Lindsay Paterson’s lecture “Curricular Change in Scottish schools”, in which he questioned the “fashionable orthodoxy” on which A Curriculum for Excellence is based (TESS, March 6) is the most thought-provoking piece on the subject I’ve read for a while.

Professor Paterson accurately identifies the beliefs that underpin CfE. These are the importance of students’ self-belief; students’ need to enjoy learning or see that it has a useful purpose; the harmful effects of students being obsessed with performance; the importance of learning how to learn; the benefits of students monitoring their own learning, and the value of inter-disciplinary projects.

He points out that these ideas are “not without force” and “valid to some extent” and that’s why they are so popular. But he suggests they are “not nearly enough”, given what research tells us about why people learn, when they find learning tough. And intrinsic motivation is much more complex than is allowed in the fashionable orthodoxy.

Given the work we do with teachers on motivation, I couldn’t agree more. I also agree that teachers need to be experts and wise guides, as well as facilitators of student autonomy. But I worry when he says there needs to be a central role for direct teaching, which he defines as “teaching by telling or what we might call lecturing”. Direct teaching is an important part, but expert teachers give more attention to questioning, feedback and explanations than to telling or lecturing.

Where I take issue with Professor Paterson is over his concern that CfE plays down the importance of subject expertise of the teacher and the role disciplines play in learning.

First, at least on paper, it does not.
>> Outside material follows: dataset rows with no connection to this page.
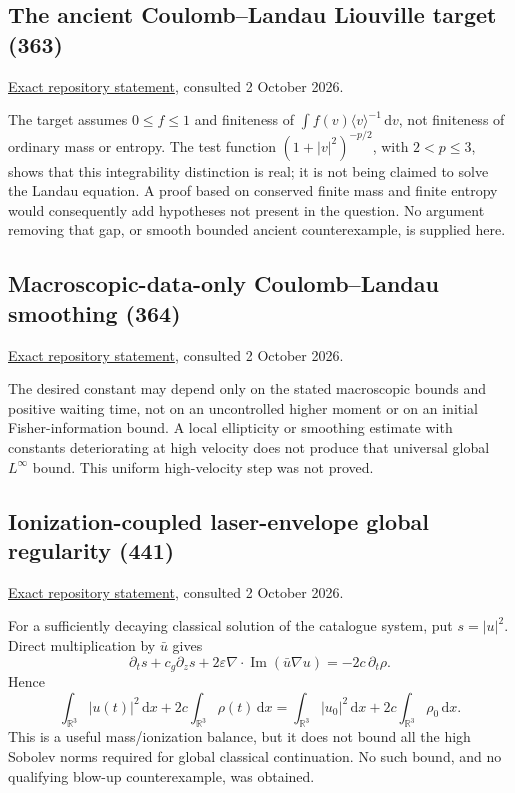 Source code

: \documentclass[11pt,a4paper]{article}
\numberwithin{equation}{section}
\theoremstyle{remark}\newtheorem{remark}[theorem]{Remark}
\newcommand{\R}{\mathbb R}\newcommand{\C}{\mathbb C}\newcommand{\T}{\mathbb T}
\newcommand{\dd}{\,\mathrm d}
\DeclareMathOperator{\Ima}{Im}
\begin{document}
\subsection{The ancient Coulomb--Landau Liouville target (363)}
\href{https://raw.githubusercontent.com/MColbrook/AIM/main/problems/363-landau-ancient-liouville.md}{Exact repository statement}, consulted 2 October 2026.\par
The target assumes $0\leq f\leq1$ and finiteness of $\int f(v)\langle v\rangle^{-1}\dd v$, not finiteness of ordinary mass or entropy. The test function $(1+|v|^2)^{-p/2}$, with $2<p\leq3$, shows that this integrability distinction is real; it is not being claimed to solve the Landau equation. A proof based on conserved finite mass and finite entropy would consequently add hypotheses not present in the question. No argument removing that gap, or smooth bounded ancient counterexample, is supplied here.

\subsection{Macroscopic-data-only Coulomb--Landau smoothing (364)}
\href{https://raw.githubusercontent.com/MColbrook/AIM/main/problems/364-landau-macroscopic-smoothing.md}{Exact repository statement}, consulted 2 October 2026.\par
The desired constant may depend only on the stated macroscopic bounds and positive waiting time, not on an uncontrolled higher moment or on an initial Fisher-information bound. A local ellipticity or smoothing estimate with constants deteriorating at high velocity does not produce that universal global $L^\infty$ bound. This uniform high-velocity step was not proved.

\subsection{Ionization-coupled laser-envelope global regularity (441)}
\href{https://raw.githubusercontent.com/MColbrook/AIM/main/problems/441-ionization-laser-envelope-global-regularity.md}{Exact repository statement}, consulted 2 October 2026.\par
For a sufficiently decaying classical solution of the catalogue system, put $s=|u|^2$. Direct multiplication by $\bar u$ gives
\[
 \partial_t s+c_g\partial_z s+
 2\varepsilon\nabla\!\cdot\!\Ima(\bar u\nabla u)
 =-2c\,\partial_t\rho.
\]
Hence
\[
 \int_{\R^3}|u(t)|^2\dd x+2c\int_{\R^3}\rho(t)\dd x
 =\int_{\R^3}|u_0|^2\dd x+2c\int_{\R^3}\rho_0\dd x.
\]
This is a useful mass/ionization balance, but it does not bound all the high Sobolev norms required for global classical continuation. No such bound, and no qualifying blow-up counterexample, was obtained.
\end{document}
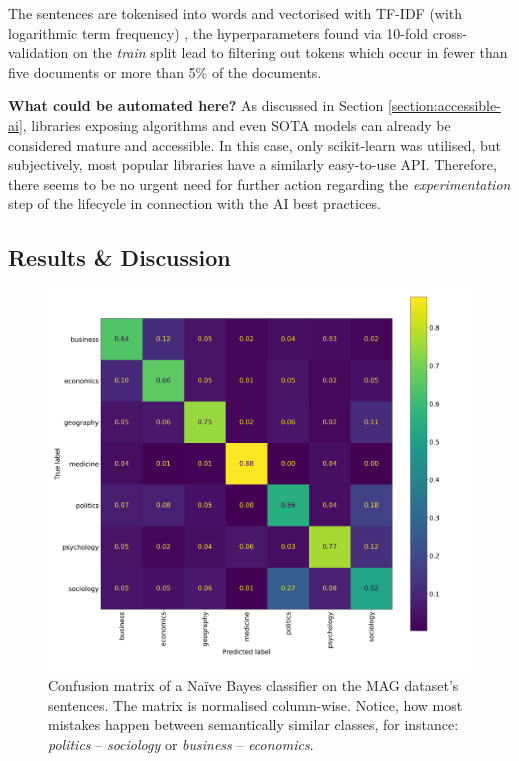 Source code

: The sentences are tokenised into words and vectorised with TF-IDF (with logarithmic term frequency) \cite{buckley1985implementation}, the hyperparameters found via 10-fold cross-validation on the \textit{train} split lead to filtering out tokens which occur in fewer than five documents or more than 5\% of the documents.

\begin{displayquote}
\textbf{What could be automated here?} As discussed in Section \ref{section:accessible-ai}, libraries exposing algorithms and even SOTA models can already be considered mature and accessible. In this case, only scikit-learn was utilised, but subjectively, most popular libraries have a similarly easy-to-use API. Therefore, there seems to be no urgent need for further action regarding the \textit{experimentation} step of the lifecycle in connection with the AI best practices.
\end{displayquote}

\subsection{Results \& Discussion}

\begin{figure}
    \centering
    \includegraphics[width=0.8\linewidth]{figures/mag-confusion.png}
    \captionsetup{width=.9\linewidth}
    \caption{Confusion matrix of a Naïve Bayes classifier on the MAG dataset's sentences. The matrix is normalised column-wise. Notice, how most mistakes happen between semantically similar classes, for instance: \textit{politics} -- \textit{sociology} or \textit{business} -- \textit{economics}.}
    \label{fig:mag-confusion}
\end{figure}

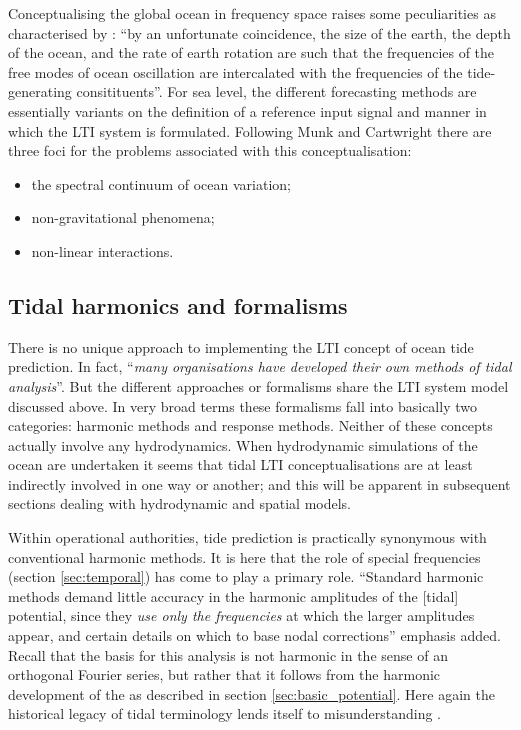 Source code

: Conceptualising the global ocean in frequency space raises some peculiarities as characterised by  \citet{Groves:1975ky}: ``by an unfortunate coincidence, the size of the earth, the depth of the ocean, and the rate of earth rotation are such that the frequencies of the free modes of ocean oscillation are intercalated with the frequencies of the tide-generating consitituents''.
For sea level, the different forecasting methods are essentially variants on the  definition of a reference input signal and manner in which the LTI system is formulated.   Following Munk and Cartwright \citep{Munk:1966ts} there are three foci for the problems associated with this conceptualisation:
\begin{itemize}
\item the spectral continuum of ocean variation;
\item non-gravitational phenomena; 
\item non-linear interactions.   
\end{itemize}

\subsection{Tidal harmonics and formalisms}
\label{sec:formalisms}
There is no unique approach to implementing the LTI concept of ocean tide prediction. In fact, ``\textit{many organisations have developed their own methods of tidal analysis}''\citep{IOC:2005tj}. But the different approaches or formalisms share the LTI system model discussed above.  
In very broad terms these formalisms fall into basically two categories: harmonic methods and response methods.  
Neither of these concepts actually involve any hydrodynamics. When hydrodynamic simulations of the ocean are undertaken it seems that tidal LTI conceptualisations are at least indirectly involved in one way or another; and this will be apparent in subsequent sections dealing with hydrodynamic and spatial models. 

Within operational authorities, tide prediction is practically synonymous with conventional harmonic methods. It is here that the role of special frequencies (section \ref{sec:temporal}) has come to play a primary role.
``Standard harmonic methods demand little accuracy in the harmonic amplitudes of the [tidal] potential, since they \textit{use only the frequencies} at which the larger amplitudes appear, and certain details on which to base nodal corrections''\citep{Cartwright:1973em} emphasis added.
Recall that the basis for this analysis is not harmonic in the sense of an orthogonal Fourier series, but rather that it follows from the harmonic development of the \ATGP{} as described in section \ref{sec:basic_potential}.    Here again the historical legacy of tidal terminology lends itself to misunderstanding \citep{Cartwright:2000tt}\citep{Parker:2007wq}.


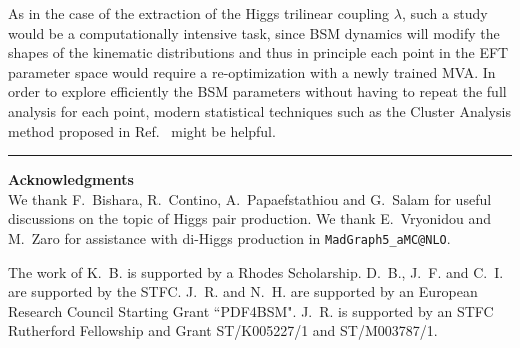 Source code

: As in the case of the extraction of the Higgs
trilinear coupling $\lambda$, such a study
would be a computationally intensive task, since
BSM dynamics will modify the shapes of the kinematic
distributions and thus in principle each point in the EFT parameter
space would require a re-optimization with a newly trained
MVA.
%
In order to explore efficiently the BSM parameters
without having to repeat the full analysis
for each point, modern statistical techniques
such as the Cluster Analysis method proposed
in Ref.~\cite{Dall'Osso:2015aia} might be helpful.

\bigskip
\bigskip
\begin{center}
\rule{5cm}{.1pt}
\end{center}
\bigskip
\bigskip

{\bf\noindent  Acknowledgments \\}
We thank F.~Bishara, R.~Contino, A.~Papaefstathiou and
G.~Salam for useful discussions on the topic
of Higgs pair production.
%
We thank E.~Vryonidou and M.~Zaro for
assistance with di-Higgs production
  in {\tt MadGraph5\_aMC@NLO}.

  \noindent
  The work of K.~B. is supported by a Rhodes Scholarship.
  D.~B., J.~F. and C.~I. are supported by the STFC.
  J.~R. and N.~H. are
supported by an European Research Council Starting Grant ``PDF4BSM".
%
  J.~R. is supported by an STFC Rutherford Fellowship and
  Grant ST/K005227/1 and ST/M003787/1.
Building the Curriculum 3 was clear that subjects will be an essential feature, especially in secondary school, because they “provide an important and familiar structure for knowledge, offering a context for specialists to inspire, stretch and motivate”. It pointed out that young people’s learning will become increasingly specialised, with “subjects being the principal means of structuring and delivering the outcomes”.
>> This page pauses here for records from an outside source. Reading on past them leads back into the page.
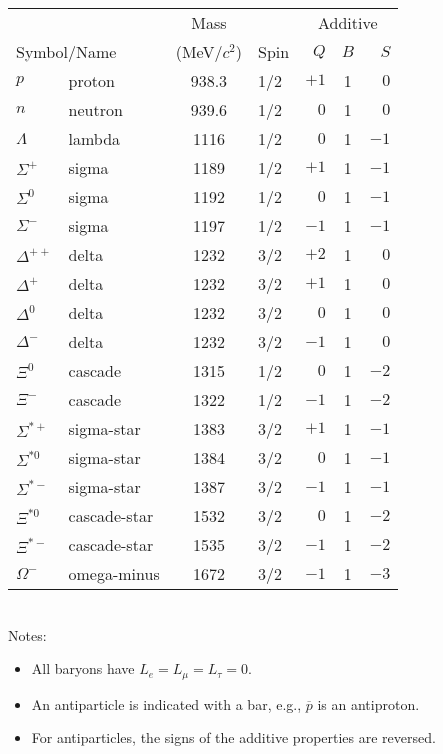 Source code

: \documentclass[11pt]{article}
\begin{document}
\begin{table}[htbp]
\begin{tabular}[tbp]{llclrcr}
&& Mass && \multicolumn{3}{|c}{Additive} \\
\multicolumn{2}{l}{Symbol/Name} & (MeV/$c^2$) & Spin\hspace{4mm} &
\multicolumn{1}{|r}{$Q$}
 & $B$ & $S$ \\
\hline\hline
$p$           & proton       & 938.3 & 1/2 & $+1$ & 1 & $0$  \\
$n$           & neutron      & 939.6 & 1/2 & $ 0$ & 1 & $0$  \\[0.5ex]
$\Lambda$     & lambda       & 1116  & 1/2 & $ 0$ & 1 & $-1$ \\
$\Sigma^+$    & sigma        & 1189  & 1/2 & $+1$ & 1 & $-1$ \\
$\Sigma^0$    & sigma        & 1192  & 1/2 & $ 0$ & 1 & $-1$ \\
$\Sigma^-$    & sigma        & 1197  & 1/2 & $-1$ & 1 & $-1$ \\[0.5ex]
$\Delta^{++}$ & delta        & 1232  & 3/2 & $+2$ & 1 & $ 0$ \\
$\Delta^+$    & delta        & 1232  & 3/2 & $+1$ & 1 & $ 0$ \\
$\Delta^0$    & delta        & 1232  & 3/2 & $ 0$ & 1 & $ 0$ \\
$\Delta^-$    & delta        & 1232  & 3/2 & $-1$ & 1 & $ 0$ \\[0.5ex]
$\Xi^0$       & cascade      & 1315  & 1/2 & $ 0$ & 1 & $-2$ \\
$\Xi^-$       & cascade      & 1322  & 1/2 & $-1$ & 1 & $-2$ \\[0.5ex]
$\Sigma^{*+}$ & sigma-star   & 1383  & 3/2 & $+1$ & 1 & $-1$ \\
$\Sigma^{*0}$ & sigma-star   & 1384  & 3/2 & $ 0$ & 1 & $-1$ \\
$\Sigma^{*-}$ & sigma-star   & 1387  & 3/2 & $-1$ & 1 & $-1$ \\[0.5ex]
$\Xi^{*0}$    & cascade-star & 1532  & 3/2 & $ 0$ & 1 & $-2$ \\
$\Xi^{*-}$    & cascade-star & 1535  & 3/2 & $-1$ & 1 & $-2$ \\
$\Omega^-$    & omega-minus  & 1672  & 3/2 & $-1$ & 1 & $-3$ \\
\hline
\end{tabular}\\[0.5ex]
Notes:
\vspace{-4mm}
\begin{itemize}
\setlength{\itemsep}{-2mm}
\item All baryons have $L_e = L_\mu = L_\tau = 0$.
\item An antiparticle is indicated with a bar, e.g.,
$\overline p$ is an antiproton.
\item For antiparticles, the signs of the additive properties are reversed.
\end{itemize}
\end{table}
\end{document}
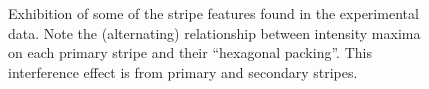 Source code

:\begin{figure}
  \centering
  \caption{Exhibition of some of the stripe features found in the
    experimental data.  Note the (alternating) relationship between intensity
    maxima on each primary stripe and their ``hexagonal packing''. This
    interference effect is from primary and secondary stripes.}
  \label{fig:hexagonalpacking2}
\end{figure}
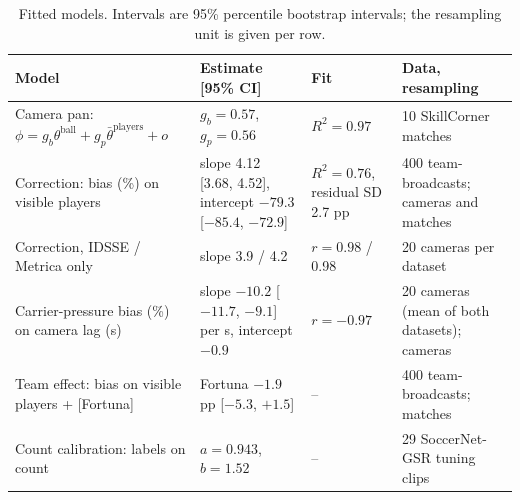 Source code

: \documentclass[]{interact}
\begin{document}
\begin{table}[ht]
\centering
\caption{Fitted models. Intervals are 95\% percentile bootstrap intervals; the resampling unit is given per row.}
\label{tab:models}
\small
\begin{tabular}{p{3.4cm}p{3.9cm}p{1.9cm}p{2.6cm}}
\toprule
Model & Estimate [95\% CI] & Fit & Data, resampling \\
\midrule
Camera pan: $\phi = g_b\theta^{\text{ball}} + g_p\bar\theta^{\text{players}} + o$ & $g_b = 0.57$, $g_p = 0.56$ &
$R^2 = 0.97$ & 10 SkillCorner matches \\
Correction: bias (\%) on visible players & slope 4.12 [3.68, 4.52], intercept $-79.3$ [$-85.4$, $-72.9$] &
$R^2 = 0.76$, residual SD 2.7 pp & 400 team-broadcasts; cameras and matches \\
Correction, IDSSE / Metrica only & slope 3.9 / 4.2 & $r = 0.98$ / 0.98 & 20 cameras per dataset \\
Carrier-pressure bias (\%) on camera lag (s) & slope $-10.2$ [$-11.7$, $-9.1$] per s, intercept $-0.9$ & $r = -0.97$
& 20 cameras (mean of both datasets); cameras \\
Team effect: bias on visible players + [Fortuna] & Fortuna $-1.9$ pp [$-5.3$, $+1.5$] & -- & 400 team-broadcasts;
matches \\
Count calibration: labels on count & $a = 0.943$, $b = 1.52$ & -- & 29 SoccerNet-GSR tuning clips \\
\bottomrule
\end{tabular}
\end{table}
\end{document}
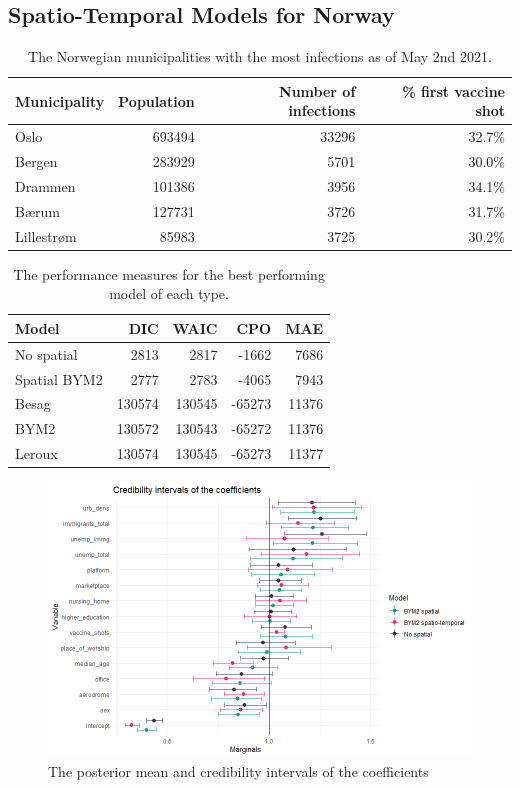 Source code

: \subsection{Spatio-Temporal Models for Norway}
\begin{table}[H] 
\caption{The Norwegian municipalities with the most infections as of May 2nd 2021. \label{top5norway_temporal}}
\begin{tabular}{l r r r}
\toprule
\textbf{Municipality}	& \textbf{Population}	& \textbf{Number of infections} &\textbf{\% first vaccine shot} \\
\midrule
Oslo & 693494 & 33296 & 32.7\%\\
Bergen & 283929 & 5701 & 30.0\%\\
Drammen & 101386 & 3956 & 34.1\%\\
Bærum & 127731 & 3726 & 31.7\%\\
Lillestrøm & 85983 & 3725 & 30.2\%\\
\bottomrule
\end{tabular}
\end{table}
\begin{table}[H] 
\caption{The performance measures for the best performing model of each type. \label{allNorway_temporal}}
\begin{tabular}{l r r r r}
\toprule
\textbf{Model}	& \textbf{DIC}	& \textbf{WAIC} & \textbf{CPO} & \textbf{MAE} \\
\midrule
No spatial & 2813 & 2817 & -1662 & 7686 \\
Spatial BYM2 & 2777 & 2783 & -4065 & 7943\\
Besag & 130574 & 130545 & -65273 & 11376 \\
BYM2 & 130572 & 130543 & -65272 & 11376\\
Leroux & 130574 & 130545 & -65273 & 11377\\
\bottomrule
\end{tabular}
\end{table}
\begin{figure}[H]
  \centering
  \includegraphics[width = \textwidth]{intervals_norway_temporal.png}
  \caption{The posterior mean and credibility intervals of the coefficients}
  \label{intervalNorway_temporal}
\end{figure}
Second, although I agree that you can’t learn thinking skills in the abstract, I remain to be convinced that you can only learn to think in the context of a discipline or that disciplines have to be grasped first, before you can do inter-disciplinary work. The real world is more joined up than that and we need to pay more attention to different ways which include practical, creative and emotional thinking, as well as analytical thinking.

But, for me, the most important part of the lecture went unreported. Here Professor Paterson posed an unresolved and crucial question for the future of Scottish education. Namely, how we as educators reconcile two duties. On the one hand, the duty to educate “important elites without whom the disciplines and the highest standards of accomplishment will perish”. And, on the other hand, the duty to “extend some understanding of all the disciplines and some inkling of these highest standards to everyone”.
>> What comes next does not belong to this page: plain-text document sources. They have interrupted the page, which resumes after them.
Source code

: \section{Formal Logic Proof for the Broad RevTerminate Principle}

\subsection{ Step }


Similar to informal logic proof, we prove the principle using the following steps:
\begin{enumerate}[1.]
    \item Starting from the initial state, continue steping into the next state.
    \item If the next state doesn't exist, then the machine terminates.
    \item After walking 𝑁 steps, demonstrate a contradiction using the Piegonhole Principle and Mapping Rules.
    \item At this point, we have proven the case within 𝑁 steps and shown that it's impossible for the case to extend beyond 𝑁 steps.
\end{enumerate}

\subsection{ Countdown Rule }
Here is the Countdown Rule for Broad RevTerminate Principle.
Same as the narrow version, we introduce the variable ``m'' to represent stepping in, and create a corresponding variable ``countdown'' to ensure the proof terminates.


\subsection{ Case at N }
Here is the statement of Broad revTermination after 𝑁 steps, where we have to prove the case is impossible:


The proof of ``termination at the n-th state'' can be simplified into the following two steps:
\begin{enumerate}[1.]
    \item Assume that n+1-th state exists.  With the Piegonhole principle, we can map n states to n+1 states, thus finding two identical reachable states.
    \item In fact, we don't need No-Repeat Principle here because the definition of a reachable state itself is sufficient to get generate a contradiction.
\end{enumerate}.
Some might characterise Professor Paterson himself as an elitist. But anyone familiar with his work knows he is not. He has been a strong defender of the Scottish comprehensive school system, pointing out rightly that it has helped many more women and people from working class backgrounds get to university over the years.

So, in my view, the dictionary definition of “academic” (“scholarly: to do with learning, abstract; theoretical; not of practical relevance”) does not do justice to Professor Paterson or his argument.

The acid test will be the extent to which CfE can democratise excellence without dumbing it down. But it will also be the extent to which it changes young people’s minds about how they achieve excellence.

Ian Smith is founder of Learning Unlimited.